É de esperar que o Spotify adote o mesmo modelo, embora a UBC não tenha conseguido se aprofundar nos detalhes. Procurados, os representantes da plataforma no Brasil não responderam aos pedidos de informação. 

 

No princípio era o jabá...

Pagar para ter acesso ao suculento universo de consumidores de música de um determinado meio não é novidade. Que o digam os rádios e seu famoso — e tantas vezes criticado — sistema de jabá. Diferentemente do impulsionamento que plataformas como Deezer e Spotify abraçam, o jabá tinha um caráter mais opaco, já que dificilmente a emissora que o praticava informava ao ouvinte que se tratava de uma execução musical paga pelo selo ou pelo artista. Dava-se aí, então, uma quebra de confiança na relação DJ/curador-ouvinte. 

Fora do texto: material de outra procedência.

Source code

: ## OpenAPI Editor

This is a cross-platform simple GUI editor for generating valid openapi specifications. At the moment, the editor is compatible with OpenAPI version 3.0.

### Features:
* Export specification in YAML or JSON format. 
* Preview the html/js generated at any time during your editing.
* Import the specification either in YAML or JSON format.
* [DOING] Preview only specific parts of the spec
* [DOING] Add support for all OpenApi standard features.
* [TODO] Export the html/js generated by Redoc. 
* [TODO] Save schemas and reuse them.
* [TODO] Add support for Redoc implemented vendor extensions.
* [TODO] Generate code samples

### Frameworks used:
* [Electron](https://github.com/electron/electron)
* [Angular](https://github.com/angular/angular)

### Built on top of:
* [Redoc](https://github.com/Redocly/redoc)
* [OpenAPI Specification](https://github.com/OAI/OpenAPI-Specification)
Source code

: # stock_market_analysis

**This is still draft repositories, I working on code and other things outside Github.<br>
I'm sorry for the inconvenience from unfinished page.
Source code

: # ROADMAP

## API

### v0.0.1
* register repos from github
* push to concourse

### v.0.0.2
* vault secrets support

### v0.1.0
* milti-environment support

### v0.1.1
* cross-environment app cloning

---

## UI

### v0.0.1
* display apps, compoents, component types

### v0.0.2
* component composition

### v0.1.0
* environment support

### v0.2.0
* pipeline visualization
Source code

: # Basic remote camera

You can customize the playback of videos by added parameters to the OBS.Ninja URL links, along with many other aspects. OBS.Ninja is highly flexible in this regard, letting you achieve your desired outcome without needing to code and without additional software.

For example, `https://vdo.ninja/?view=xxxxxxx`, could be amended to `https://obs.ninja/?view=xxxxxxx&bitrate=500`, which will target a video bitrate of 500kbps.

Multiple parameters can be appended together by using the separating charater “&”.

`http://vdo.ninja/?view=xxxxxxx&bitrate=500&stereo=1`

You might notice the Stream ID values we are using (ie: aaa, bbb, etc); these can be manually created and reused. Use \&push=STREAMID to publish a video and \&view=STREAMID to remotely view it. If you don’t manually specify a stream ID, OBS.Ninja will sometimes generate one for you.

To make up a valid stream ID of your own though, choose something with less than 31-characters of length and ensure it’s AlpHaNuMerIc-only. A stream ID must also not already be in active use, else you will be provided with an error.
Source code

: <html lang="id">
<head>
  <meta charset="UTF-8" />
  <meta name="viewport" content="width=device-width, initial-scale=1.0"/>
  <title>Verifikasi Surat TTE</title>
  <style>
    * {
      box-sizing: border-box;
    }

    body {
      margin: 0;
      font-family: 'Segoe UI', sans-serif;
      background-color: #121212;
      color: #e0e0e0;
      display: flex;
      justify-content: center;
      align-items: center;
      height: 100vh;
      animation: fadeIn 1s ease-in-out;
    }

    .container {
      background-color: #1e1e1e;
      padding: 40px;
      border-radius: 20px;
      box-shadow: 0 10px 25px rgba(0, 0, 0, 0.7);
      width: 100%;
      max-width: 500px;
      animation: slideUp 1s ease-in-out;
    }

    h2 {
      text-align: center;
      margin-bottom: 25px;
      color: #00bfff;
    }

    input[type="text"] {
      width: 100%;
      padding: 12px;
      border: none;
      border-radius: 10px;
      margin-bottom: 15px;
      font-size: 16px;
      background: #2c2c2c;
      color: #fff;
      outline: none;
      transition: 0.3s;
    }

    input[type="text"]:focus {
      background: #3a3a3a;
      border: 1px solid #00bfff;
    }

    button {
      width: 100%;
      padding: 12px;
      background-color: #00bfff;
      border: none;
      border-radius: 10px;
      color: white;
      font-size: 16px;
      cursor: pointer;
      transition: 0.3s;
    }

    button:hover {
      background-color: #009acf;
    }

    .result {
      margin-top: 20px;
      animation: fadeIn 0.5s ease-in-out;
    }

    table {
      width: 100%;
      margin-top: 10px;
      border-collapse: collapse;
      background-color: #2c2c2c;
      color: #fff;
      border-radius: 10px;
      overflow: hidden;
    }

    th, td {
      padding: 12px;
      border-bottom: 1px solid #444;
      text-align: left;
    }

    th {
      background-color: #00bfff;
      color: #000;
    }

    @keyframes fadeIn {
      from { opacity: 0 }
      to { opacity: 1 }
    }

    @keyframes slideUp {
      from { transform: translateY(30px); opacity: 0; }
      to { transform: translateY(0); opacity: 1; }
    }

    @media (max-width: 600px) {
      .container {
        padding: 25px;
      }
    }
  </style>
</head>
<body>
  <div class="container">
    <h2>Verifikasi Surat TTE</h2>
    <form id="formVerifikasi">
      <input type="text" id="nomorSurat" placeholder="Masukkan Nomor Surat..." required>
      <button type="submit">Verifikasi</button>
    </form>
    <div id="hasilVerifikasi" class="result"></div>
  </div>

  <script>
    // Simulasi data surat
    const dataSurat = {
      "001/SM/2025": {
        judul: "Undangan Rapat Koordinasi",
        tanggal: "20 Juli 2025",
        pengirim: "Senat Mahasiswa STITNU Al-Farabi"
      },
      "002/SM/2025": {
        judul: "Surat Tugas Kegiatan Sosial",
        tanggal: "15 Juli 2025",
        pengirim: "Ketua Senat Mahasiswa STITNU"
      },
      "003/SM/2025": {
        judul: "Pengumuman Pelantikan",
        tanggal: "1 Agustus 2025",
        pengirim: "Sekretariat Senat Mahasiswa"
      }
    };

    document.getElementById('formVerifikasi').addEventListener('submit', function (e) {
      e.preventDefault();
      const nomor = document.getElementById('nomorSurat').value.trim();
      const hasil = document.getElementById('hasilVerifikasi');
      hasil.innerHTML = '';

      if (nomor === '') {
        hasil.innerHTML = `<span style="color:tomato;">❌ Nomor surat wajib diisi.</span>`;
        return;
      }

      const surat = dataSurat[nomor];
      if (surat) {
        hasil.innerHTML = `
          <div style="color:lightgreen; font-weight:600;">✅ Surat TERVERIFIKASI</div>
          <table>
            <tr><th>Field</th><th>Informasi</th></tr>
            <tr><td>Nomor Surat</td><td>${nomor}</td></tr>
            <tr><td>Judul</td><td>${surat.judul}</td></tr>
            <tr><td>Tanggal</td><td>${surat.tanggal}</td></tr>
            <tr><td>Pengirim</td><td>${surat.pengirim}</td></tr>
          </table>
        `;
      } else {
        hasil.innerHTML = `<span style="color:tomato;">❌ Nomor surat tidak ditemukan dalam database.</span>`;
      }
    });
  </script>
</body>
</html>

Na TV, também há indícios históricos da prática. Em uma célebre entrevista ao jornal “Folha de S. Paulo”, em dezembro de 2001, André Midani contou que a produção do extinto programa “Cassino do Chacrinha”, da TV Globo, queria cobrar para pôr os Novos Baianos em cena, nos anos 1970. 

“Achei por bem denunciar. Disse à imprensa que Chacrinha queria cobrar jabaculê. Isso me custou caro. Rádios e outros programas de TV aderiram à causa e passaram a cobrar também”, afirmou o célebre produtor. 

A prática nunca foi regulamentada (ou proibida) no Brasil, apesar da existência até de projetos de lei no Congresso para tentar coibi-la. Em fóruns nos quais músicos e outros players comentam temas relacionados ao mercado, ainda se encontram referências ao jabá, embora haja indícios de que a prática, se não desaparecida, se tornou menos disseminada do que há alguns anos. 

A concorrência com o streaming seria uma das razões do enfraquecimento do jabá. Com a necessidade de oferecer uma programação de maior apelo popular, evitando a sangria dos ouvintes, as emissoras estariam dando mais espaço a hits reais. Resta saber qual impacto o paradoxal novo modelo do streaming, de aposta nos conteúdos pagos, terá sobre o dial.